I am trying to code up a very simple MD simulation in order to learn more about it. I am using the Leonard-Jones potential, expressed as $$V=4\epsilon (\frac{\sigma}{r}^{12}-\frac{\sigma}{r}^{6})$$ The pairwise force is therefore $$\frac{1}{r}\frac{dV}{dr}=\frac{24\epsilon}{r}((\frac{\sigma}{r})^6-2(\frac{\sigma}{r})^{12})$$

I want to use parameter values as listed in Li's publication: http://li.mit.edu/A/Papers/05/Li05-2.8.pdf

However, when I work through the math, I end up with unreasonable values as shown in the following calculation:

Suppose two argon atoms are separated by 4 angstroms. The ambient temperature is 300K. In Joules, $$\epsilon=119.8k_B T=119.8\cdot 1.3806\cdot 10^{-23} \frac{J}{K} \cdot 300K=4.9619\cdot 10^{-19} J$$.

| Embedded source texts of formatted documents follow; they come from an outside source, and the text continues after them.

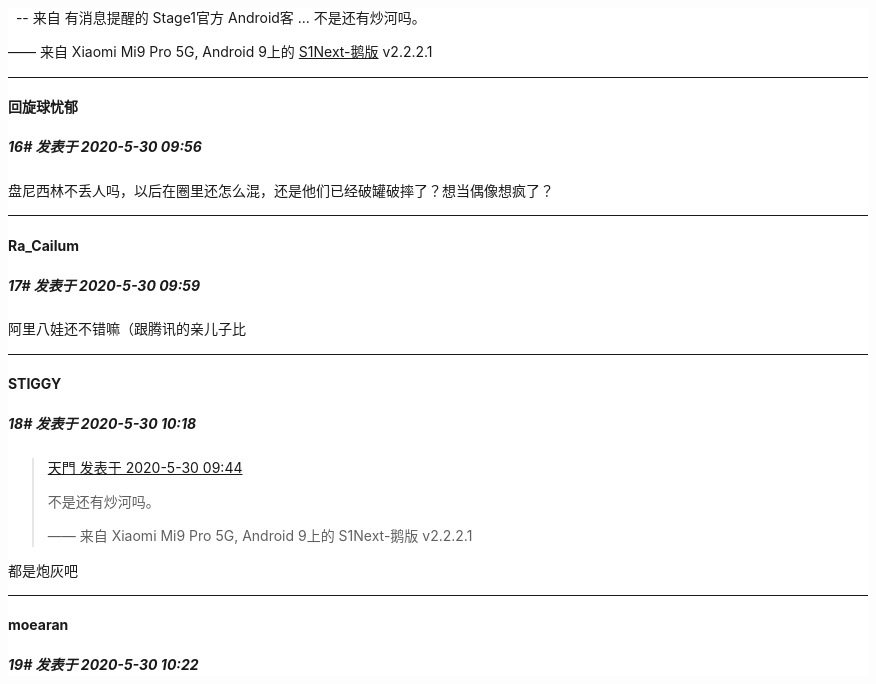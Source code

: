   -- 来自 有消息提醒的 Stage1官方 Android客 ...</blockquote>
不是还有炒河吗。

—— 来自 Xiaomi Mi9 Pro 5G, Android 9上的 [S1Next-鹅版](https://github.com/ykrank/S1-Next/releases) v2.2.2.1







*****

####  回旋球忧郁  
##### 16#       发表于 2020-5-30 09:56




盘尼西林不丢人吗，以后在圈里还怎么混，还是他们已经破罐破摔了？想当偶像想疯了？







*****

####  Ra_Cailum  
##### 17#       发表于 2020-5-30 09:59




阿里八娃还不错嘛（跟腾讯的亲儿子比







*****

####  STIGGY  
##### 18#       发表于 2020-5-30 10:18



<blockquote><a href="httphttps://bbs.saraba1st.com/2b/forum.php?mod=redirect&amp;goto=findpost&amp;pid=47611249&amp;ptid=1938520" target="_blank">天門 发表于 2020-5-30 09:44</a>

不是还有炒河吗。


—— 来自 Xiaomi Mi9 Pro 5G, Android 9上的 S1Next-鹅版 v2.2.2.1</blockquote>
都是炮灰吧







*****

####  moearan  
##### 19#       发表于 2020-5-30 10:22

The pairwise force is then $$4.9619\cdot 10^{-19}J * \frac{24}{4\cdot 10^{-10} m} ((\frac{3.405Å}{4.0Å})^6-2(\frac{3.405Å}{4.0Å})^{12}) = 2.26\frac{J}{m}=2.71\cdot 10^{-9}N$$.

The mass of one a.m.u. in kg is $$1.6605\cdot 10^{-27} kg$$.

$$f=\frac{m}{a}\implies a=\frac{f}{m}=\frac{2.71\cdot 10^{-9} N}{39.948*1.6605\cdot 10^{-27} kg}=4.0854\cdot 10^{16}\frac{m}{s^2}$$

My simulation has units of angstroms, so I usually convert the acceleration to angstroms.

$$a=4.0854 \cdot 10^{26} \frac{Å}{s^2}$$.

This number is absurd. Even with a timestep of 1ps, the particles will fly out of the bounding box in just a few simulation steps.

Where did I go wrong?

EDIT: Thank you to @Samson for providing the correct pairwise force equation, $$\vec{F_{IJ}=\frac{48\epsilon}{\sigma^2}[(\frac{\sigma}{r_{IJ}})^{14}-0.5\cdot(\frac{\sigma}{r_{IJ}})^{8}]}\vec{r_{IJ}}$$. Here, $$\sigma$$ has units of angstroms, $$\epsilon$$ units of Joules, $$r_{IJ}$$ units of angstroms. $$\vec{r_{IJ}}$$ is the vector difference of the pair's positions, i.e. $$\vec{r_I}-\vec{r_J}$$. If you use that equation, and handle the units correctly, you get acceleration on the order of $$10^{25} \frac{Å}{s^2}$$. Regardless of what integrator you use, the total displacement after one timestep will be proportional to the timestep squared. If the timestep is $$10^{-13}$$ seconds or so, the order of magnitude of displacement in each step will be less than one angstrom, which is an agreeable number to work with. In my implementation, I expressed the time-step as multiples of picoseconds (in some cases, a fraction of a picosecond) and did the unit conversions on paper. This avoids using extreme floating-point numbers and leads to better numerical stability.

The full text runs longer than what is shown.